The '$1', '$2'…etc variables represents the contents of the corresponding part of the right-hand side of the rule. In the example above '$1' is the consumed {number, _, <value>} token. We don’t need a line number in our expression tree, thus we convert lexer token to the one suitable for us. unwrap/1 helper methods extracts the value from a terminal token.

Let’s test our parser:

1> yecc:file("calculator_parser.yrl").
2> c(calculator_parser).
3> {ok, Tokens, _} = calculator_lexer:string("1 + 2 * a").
4> calculator_parser:parse(Tokens).


Now we have syntax tree and we can use it to evaluate the expression. There are at least 2 ways to do it: by tree traversal and by transforming it into an intermediate language (yes because we can) and running a program to evaluate not the tree, but the intermediate language.

Tree traversal is pretty straightforward, when we see a leaf of the tree, which is either a number or a variable, we return the number or fetch the variable from the passed context and return the fetched value.

eval(_Env, {number, N}) -> 

eval(Env, {var, Name}) ->
    lookup(Name, Env).

When a node is met, and it’s obviously an operator, we evaluate its left and right parts and apply the operator to the results. I omitted some functions for brevity, but the full source code is on github.

eval(Env, {add, L, R}) ->
    eval(Env, L) + eval(Env, R);

eval(Env, {subtr, L, R}) ->
    eval(Env, L) - eval(Env, R);

And the result of execution is

1> ecalculator:calculate({}, "1 + 2 * 3").

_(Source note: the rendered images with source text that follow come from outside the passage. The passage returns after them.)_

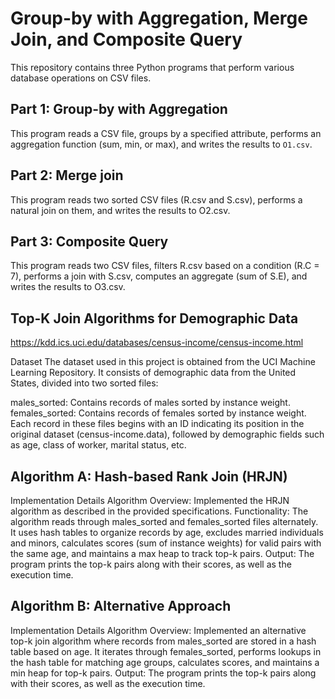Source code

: # Group-by with Aggregation, Merge Join, and Composite Query

This repository contains three Python programs that perform various database operations on CSV files.

## Part 1: Group-by with Aggregation

This program reads a CSV file, groups by a specified attribute, performs an aggregation function (sum, min, or max), and writes the results to `O1.csv`.


## Part 2: Merge join

This program reads two sorted CSV files (R.csv and S.csv), performs a natural join on them, and writes the results to O2.csv.

## Part 3: Composite Query

This program reads two CSV files, filters R.csv based on a condition (R.C = 7), performs a join with S.csv, computes an aggregate (sum of S.E), and writes the results to O3.csv.

## Top-K Join Algorithms for Demographic Data

https://kdd.ics.uci.edu/databases/census-income/census-income.html

Dataset
The dataset used in this project is obtained from the UCI Machine Learning Repository. It consists of demographic data from the United States, divided into two sorted files:

males_sorted: Contains records of males sorted by instance weight.
females_sorted: Contains records of females sorted by instance weight.
Each record in these files begins with an ID indicating its position in the original dataset (census-income.data), followed by demographic fields such as age, class of worker, marital status, etc.

## Algorithm A: Hash-based Rank Join (HRJN)
Implementation Details
Algorithm Overview: Implemented the HRJN algorithm as described in the provided specifications.
Functionality: The algorithm reads through males_sorted and females_sorted files alternately. It uses hash tables to organize records by age, excludes married individuals and minors, calculates scores (sum of instance weights) for valid pairs with the same age, and maintains a max heap to track top-k pairs.
Output: The program prints the top-k pairs along with their scores, as well as the execution time.


## Algorithm B: Alternative Approach
Implementation Details
Algorithm Overview: Implemented an alternative top-k join algorithm where records from males_sorted are stored in a hash table based on age. It iterates through females_sorted, performs lookups in the hash table for matching age groups, calculates scores, and maintains a min heap for top-k pairs.
Output: The program prints the top-k pairs along with their scores, as well as the execution time.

Part with transforming the tree into intermediate language and feeding it to the state machine is a bit trickier. First let’s define a language. We have an empty stack and our tree. The simplest case when there is a single node tree {number, <N>}. Then all we need to do is to push the number to the stack and it’s our result, so number is transformed to the push instruction. When the node is {var, <Name>}, we should get its value from the context and put it to the stack. Let’s move to more complicated scenarios

    {number, 1},
    {number, 2}

For this tree our intermediate language will have following command sequence [{push, 1}, {push 2}, {add}] so during its evaluation we will have 2 values on stack when {add} operator appears. Generalizing it

compile({Operation, L, R}) ->
    compile(L) ++ compile(R) ++ [{Operation}].

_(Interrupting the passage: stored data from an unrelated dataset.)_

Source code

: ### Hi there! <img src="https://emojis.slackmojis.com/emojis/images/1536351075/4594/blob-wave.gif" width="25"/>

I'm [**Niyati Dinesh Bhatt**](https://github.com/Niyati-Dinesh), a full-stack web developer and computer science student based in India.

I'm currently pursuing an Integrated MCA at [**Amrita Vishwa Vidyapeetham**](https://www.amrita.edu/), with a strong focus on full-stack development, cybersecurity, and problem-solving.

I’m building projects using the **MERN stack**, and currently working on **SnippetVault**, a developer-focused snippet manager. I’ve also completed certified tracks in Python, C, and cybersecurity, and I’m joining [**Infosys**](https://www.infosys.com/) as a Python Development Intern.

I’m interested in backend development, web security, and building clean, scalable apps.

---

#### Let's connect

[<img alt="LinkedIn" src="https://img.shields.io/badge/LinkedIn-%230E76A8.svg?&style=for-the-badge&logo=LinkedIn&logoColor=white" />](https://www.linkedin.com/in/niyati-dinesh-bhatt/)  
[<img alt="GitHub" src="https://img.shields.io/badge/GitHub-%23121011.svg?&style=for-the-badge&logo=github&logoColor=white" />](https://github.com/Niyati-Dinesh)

The whole language for the following expression will look as:

1> Tree = ecalculator:parse("1 + 2 * 3").
2> ecalculator:compile(Tree).


In this post we’ve built a simple lexer and a parser for the small arithmetic expression grammar. Though parsing a real language like Erlang is a way harder comparing to the examples we used in the post, but knowledge how and where to start is still valuable. Using the tools from the post you can easily move from trivial grammar to more complex one.